Roberto Giachetti, che ha lungamente meditato il suo programma al punto da averlo presentato solo due giorni fa, si propone come sindaco del rilancio economico. Propone una Roma «StartUp City» (stessa parola d’ordine di Sala a Milano), con l’obiettivo di moltiplicare gli incubatori e attrarre fondi di venture capital. Il candidato del Pd, forte del rapporto privilegiato con il governo, ha nel cassetto un piano di misure «da cui stimiamo di ottenere 160 milioni di euro di risorse correnti e 300 milioni in conto capitale» ma non rinuncia almeno alla retorica dei conti in ordine: con lui, l’assessore al Bilancio sarà anche assessore alla Spending Review (apprezzabile che almeno la spending review non serva da scusa per un altro assessorato). Ma se persino Meloni, non certo una privatizzatrice, lascia aperta la porta a possibili razionalizzazioni delle partecipate, Giachetti parla di «semplificazione» del sistema e mai di dismissioni.
Il programma di Marchini è un’enciclopedia: 101 punti.
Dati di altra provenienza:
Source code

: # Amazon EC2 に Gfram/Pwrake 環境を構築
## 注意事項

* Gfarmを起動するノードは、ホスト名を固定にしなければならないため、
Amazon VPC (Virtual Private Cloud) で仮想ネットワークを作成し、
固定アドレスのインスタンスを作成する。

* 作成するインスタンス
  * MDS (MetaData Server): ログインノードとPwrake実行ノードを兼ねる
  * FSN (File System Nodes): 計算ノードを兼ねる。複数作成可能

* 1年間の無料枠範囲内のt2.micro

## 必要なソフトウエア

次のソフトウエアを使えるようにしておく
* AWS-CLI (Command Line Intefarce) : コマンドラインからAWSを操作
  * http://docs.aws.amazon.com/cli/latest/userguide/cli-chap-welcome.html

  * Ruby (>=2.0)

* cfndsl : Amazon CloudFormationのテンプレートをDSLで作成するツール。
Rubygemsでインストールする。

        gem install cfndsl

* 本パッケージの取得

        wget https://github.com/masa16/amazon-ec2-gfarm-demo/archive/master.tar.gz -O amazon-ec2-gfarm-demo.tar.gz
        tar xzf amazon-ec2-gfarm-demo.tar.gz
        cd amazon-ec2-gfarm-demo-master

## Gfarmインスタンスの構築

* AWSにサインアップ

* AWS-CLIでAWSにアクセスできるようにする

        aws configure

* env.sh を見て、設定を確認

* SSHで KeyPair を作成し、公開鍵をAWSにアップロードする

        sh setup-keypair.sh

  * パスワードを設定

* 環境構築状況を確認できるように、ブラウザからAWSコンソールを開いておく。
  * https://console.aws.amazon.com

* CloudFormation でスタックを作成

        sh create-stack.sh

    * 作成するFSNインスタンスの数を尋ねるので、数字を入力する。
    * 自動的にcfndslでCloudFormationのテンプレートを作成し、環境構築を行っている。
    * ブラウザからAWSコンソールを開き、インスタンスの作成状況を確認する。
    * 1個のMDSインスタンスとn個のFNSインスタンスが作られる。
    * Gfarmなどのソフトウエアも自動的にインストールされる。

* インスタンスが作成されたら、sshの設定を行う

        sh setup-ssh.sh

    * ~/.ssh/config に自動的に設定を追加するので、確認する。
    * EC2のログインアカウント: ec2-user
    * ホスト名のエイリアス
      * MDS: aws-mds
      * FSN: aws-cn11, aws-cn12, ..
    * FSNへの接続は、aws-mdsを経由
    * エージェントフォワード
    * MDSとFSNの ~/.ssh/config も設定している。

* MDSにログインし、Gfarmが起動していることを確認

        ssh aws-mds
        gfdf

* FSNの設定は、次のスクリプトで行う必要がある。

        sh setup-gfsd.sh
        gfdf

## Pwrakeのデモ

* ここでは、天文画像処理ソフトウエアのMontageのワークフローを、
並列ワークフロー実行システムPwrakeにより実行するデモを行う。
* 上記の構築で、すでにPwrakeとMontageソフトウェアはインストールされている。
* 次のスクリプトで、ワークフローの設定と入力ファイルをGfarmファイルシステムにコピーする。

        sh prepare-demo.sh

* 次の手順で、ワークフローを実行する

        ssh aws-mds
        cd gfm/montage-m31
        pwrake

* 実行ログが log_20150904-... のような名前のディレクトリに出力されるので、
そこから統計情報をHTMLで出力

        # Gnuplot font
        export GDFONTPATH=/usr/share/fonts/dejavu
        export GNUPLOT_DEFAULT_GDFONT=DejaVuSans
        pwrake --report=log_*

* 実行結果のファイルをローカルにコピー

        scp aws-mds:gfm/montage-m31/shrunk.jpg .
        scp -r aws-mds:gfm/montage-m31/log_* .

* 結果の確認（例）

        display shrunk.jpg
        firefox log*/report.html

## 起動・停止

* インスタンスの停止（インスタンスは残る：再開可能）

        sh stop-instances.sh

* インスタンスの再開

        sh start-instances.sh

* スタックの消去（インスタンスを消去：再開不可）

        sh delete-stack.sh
Anche dove c’è ampia convergenza fra i candidati, per esempio sull’aumento dell’investimento in rete tranviaria, il costruttore romano spicca per precisione. Se non mancano proposte civetta, Marchini, mentre non c’è candidato in Italia che non si schieri contro Uber, suggerisce che gli Ncc sono troppo pochi, ammette che il car sharing pubblico è stato un fallimento mentre funziona quello privato, scrive a chiare lettere che è «incredibile» che il Comune abbia due aziende agricole di proprietà e produca mozzarelle e uova. È il candidato che più chiaramente lascia capire che la valorizzazione del patrimonio artistico, oggi, si fa con gli sponsor e coi privati. Matto e pure «efficientista».